# [SOLVED] wicd & DBus.Error

## Xywa

Hi,

I cannot run wicd on one my fresh Gentoo instalations. Looks like some problem with dbus.

```
$ wicd-client 

Traceback (most recent call last):

  File "/usr/share/wicd/gtk/wicd-client.py", line 62, in <module>

    from wicd import dbusmanager

  File "/usr/lib64/python2.7/site-packages/wicd/dbusmanager.py", line 102, in <module>

    DBUS_MANAGER = DBusManager()

  File "/usr/lib64/python2.7/site-packages/wicd/dbusmanager.py", line 63, in __init__

    self._bus = dbus.SystemBus()

  File "/usr/lib64/python2.7/site-packages/dbus/_dbus.py", line 194, in __new__

    private=private)

  File "/usr/lib64/python2.7/site-packages/dbus/_dbus.py", line 100, in __new__

    bus = BusConnection.__new__(subclass, bus_type, mainloop=mainloop)

  File "/usr/lib64/python2.7/site-packages/dbus/bus.py", line 122, in __new__

    bus = cls._new_for_bus(address_or_type, mainloop=mainloop)

dbus.exceptions.DBusException: org.freedesktop.DBus.Error.FileNotFound: Failed to connect to socket /var/run/dbus/system_bus_socket: No such file or directory

```

```
06:00.0 Network controller: Qualcomm Atheros AR928X Wireless Network Adapter (PCI-Express) (rev 01)

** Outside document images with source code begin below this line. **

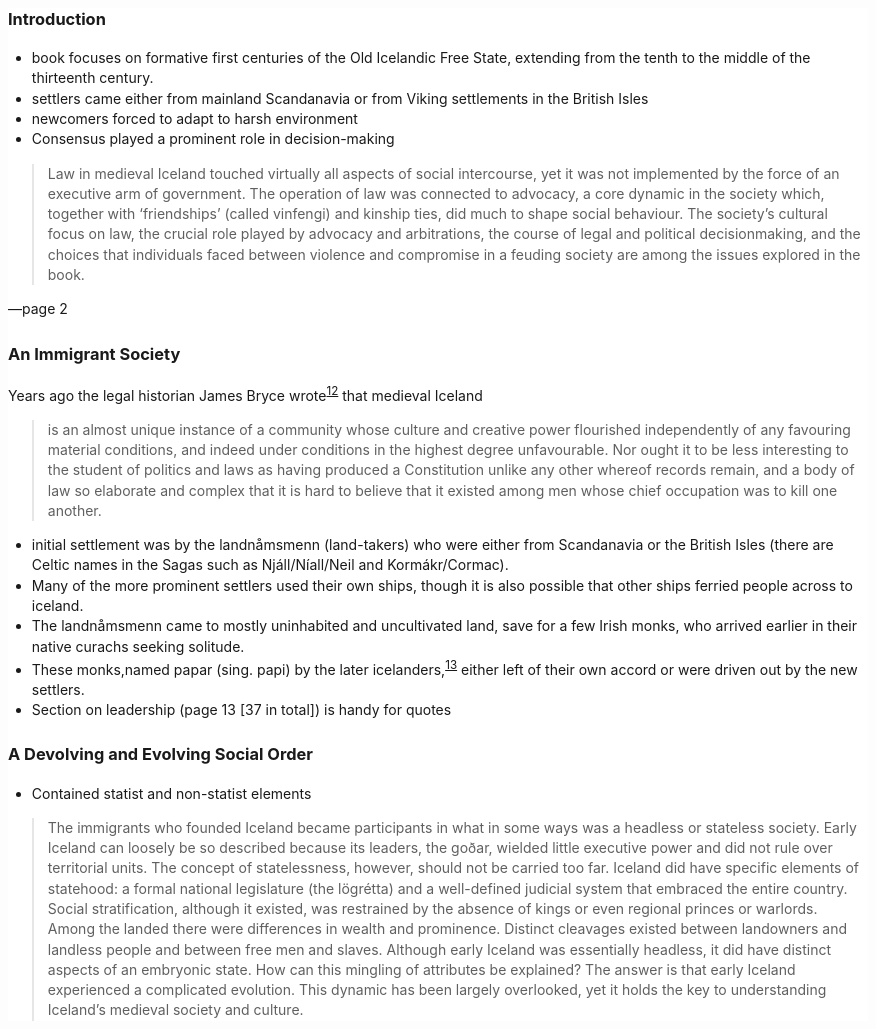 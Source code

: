 
<a id="org98750cb"></a>

### Introduction

-   book focuses on formative first centuries of the Old Icelandic Free State, extending from the tenth to the middle of the thirteenth century.
-   settlers came either from mainland Scandanavia or from Viking settlements in the British Isles
-   newcomers forced to adapt to harsh environment
-   Consensus played a prominent role in decision-making

> Law in medieval Iceland touched virtually all aspects of social intercourse, yet it was not implemented by the force of an executive arm of government. The operation of law was connected to advocacy, a core dynamic in the society which, together with ‘friendships’ (called vinfengi) and kinship ties, did much to shape social behaviour. The society’s cultural focus on law, the crucial role played by advocacy and arbitrations, the course of legal and political decision­making, and the choices that individuals faced between violence and compromise in a feuding society are among the issues explored in the book.

&#x2014;page 2


<a id="orgd9217eb"></a>

### An Immigrant Society

Years ago the legal historian James Bryce wrote<sup><a id="fnr.12" class="footref" href="#fn.12" role="doc-backlink">12</a></sup> that medieval Iceland

> is an almost unique instance of a community whose culture and creative power flourished independently of any favouring material conditions, and indeed under conditions in the highest degree unfavourable. Nor ought it to be less interesting to the student of politics and laws as having produced a Constitution unlike any other whereof records remain, and a body of law so elaborate and complex that it is hard to believe that it existed among men whose chief occupation was to kill one another.

-   initial settlement was by the landnåmsmenn (land-takers) who were either from Scandanavia or the British Isles (there are Celtic names in the Sagas such as Njáll/Níall/Neil and Kormákr/Cormac).
-   Many of the more prominent settlers used their own ships, though it is also possible that other ships ferried people across to iceland.
-   The landnåmsmenn came to mostly uninhabited and uncultivated land, save for a few Irish monks, who arrived earlier in their native curachs seeking solitude.
-   These monks,named papar (sing. papi) by the later icelanders,<sup><a id="fnr.13" class="footref" href="#fn.13" role="doc-backlink">13</a></sup> either left of their own accord or were driven out by the new settlers.
-   Section on leadership (page 13 [37 in total]) is handy for quotes


<a id="org8a19dd8"></a>

### A Devolving and Evolving Social Order

-   Contained statist and non-statist elements

> The immigrants who founded Iceland became participants in what in some ways was a headless or stateless society. Early Iceland can loosely be so described because its leaders, the goðar, wielded little executive power and did not rule over territorial units. The concept of statelessness, however, should not be carried too far. Iceland did have specific elements of statehood: a formal national legislature (the lögrétta) and a well-defined judicial system that embraced the entire country. Social stratification, although it existed, was restrained by the absence of kings or even regional princes or warlords. Among the landed there were differences in wealth and prominence. Distinct cleavages existed between landowners and landless people and between free men and slaves. Although early Iceland was essentially headless, it did have distinct aspects of an embryonic state. How can this mingling of attributes be explained? The answer is that early Iceland experienced a complicated evolution. This dynamic has been largely overlooked, yet it holds the key to understanding Iceland’s medieval society and culture.
>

        Subsystem: AzureWave AW-NE771 802.11bgn Wireless Mini PCIe Card [AR9281]

        Flags: bus master, fast devsel, latency 0, IRQ 19

        Memory at febf0000 (64-bit, non-prefetchable) [size=64K]

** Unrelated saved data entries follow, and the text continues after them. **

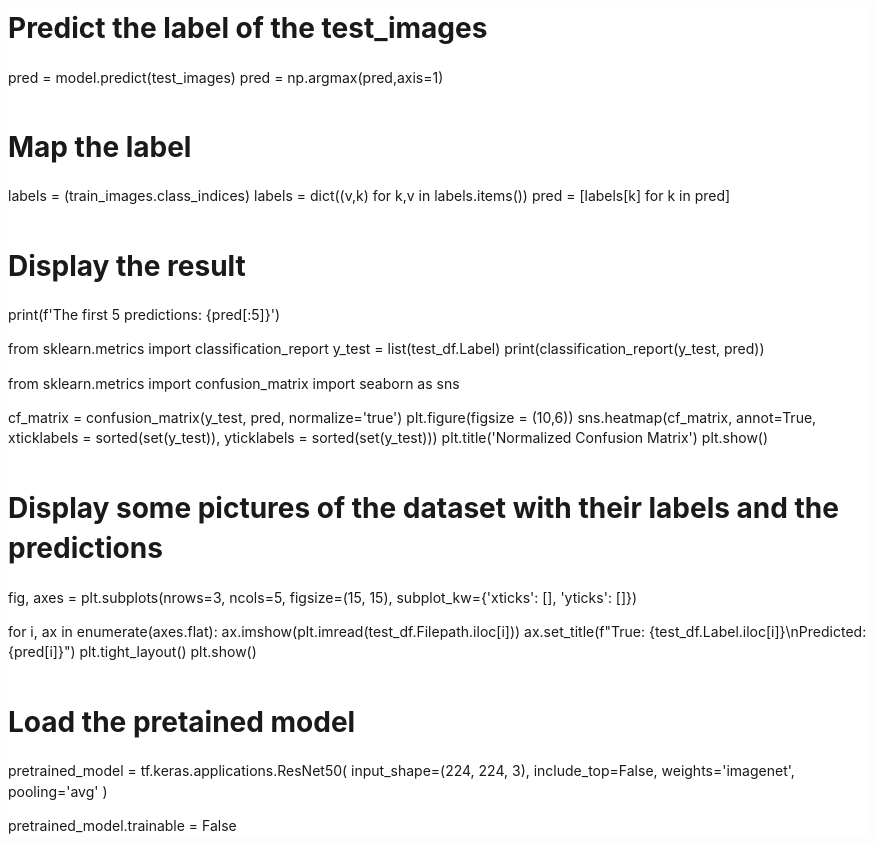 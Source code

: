# Predict the label of the test_images
pred = model.predict(test_images)
pred = np.argmax(pred,axis=1)

# Map the label
labels = (train_images.class_indices)
labels = dict((v,k) for k,v in labels.items())
pred = [labels[k] for k in pred]

# Display the result
print(f'The first 5 predictions: {pred[:5]}')

from sklearn.metrics import classification_report
y_test = list(test_df.Label)
print(classification_report(y_test, pred))

from sklearn.metrics import confusion_matrix
import seaborn as sns

cf_matrix = confusion_matrix(y_test, pred, normalize='true')
plt.figure(figsize = (10,6))
sns.heatmap(cf_matrix, annot=True, xticklabels = sorted(set(y_test)), yticklabels = sorted(set(y_test)))
plt.title('Normalized Confusion Matrix')
plt.show()

# Display some pictures of the dataset with their labels and the predictions
fig, axes = plt.subplots(nrows=3, ncols=5, figsize=(15, 15),
                        subplot_kw={'xticks': [], 'yticks': []})

for i, ax in enumerate(axes.flat):
    ax.imshow(plt.imread(test_df.Filepath.iloc[i]))
    ax.set_title(f"True: {test_df.Label.iloc[i]}\nPredicted: {pred[i]}")
plt.tight_layout()
plt.show()

# Load the pretained model
pretrained_model = tf.keras.applications.ResNet50(
    input_shape=(224, 224, 3),
    include_top=False,
    weights='imagenet',
    pooling='avg'
)


pretrained_model.trainable = False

        Capabilities: [40] Power Management version 2

        Capabilities: [50] MSI: Enable- Count=1/1 Maskable- 64bit-

        Capabilities: [60] Express Legacy Endpoint, MSI 00

        Capabilities: [90] MSI-X: Enable- Count=1 Masked-

        Capabilities: [100] Advanced Error Reporting

        Capabilities: [140] Virtual Channel

        Capabilities: [160] Device Serial Number 00-00-00-00-00-00-00-00

        Kernel driver in use: ath9k

        Kernel modules: ath9k

```

```
# lsmod 

Module                  Size  Used by

nvidia              10503151  36 

ath9k                  85035  0 

ath9k_common           19586  1 ath9k

ath9k_hw              408985  2 ath9k_common,ath9k

ath                    18843  3 ath9k_common,ath9k,ath9k_hw

```

Last edited by Xywa on Mon Oct 05, 2015 9:59 am; edited 1 time in total

----------

## Xywa

[SOLVED] by:

```
/etc/init.d/dbus start
```

----------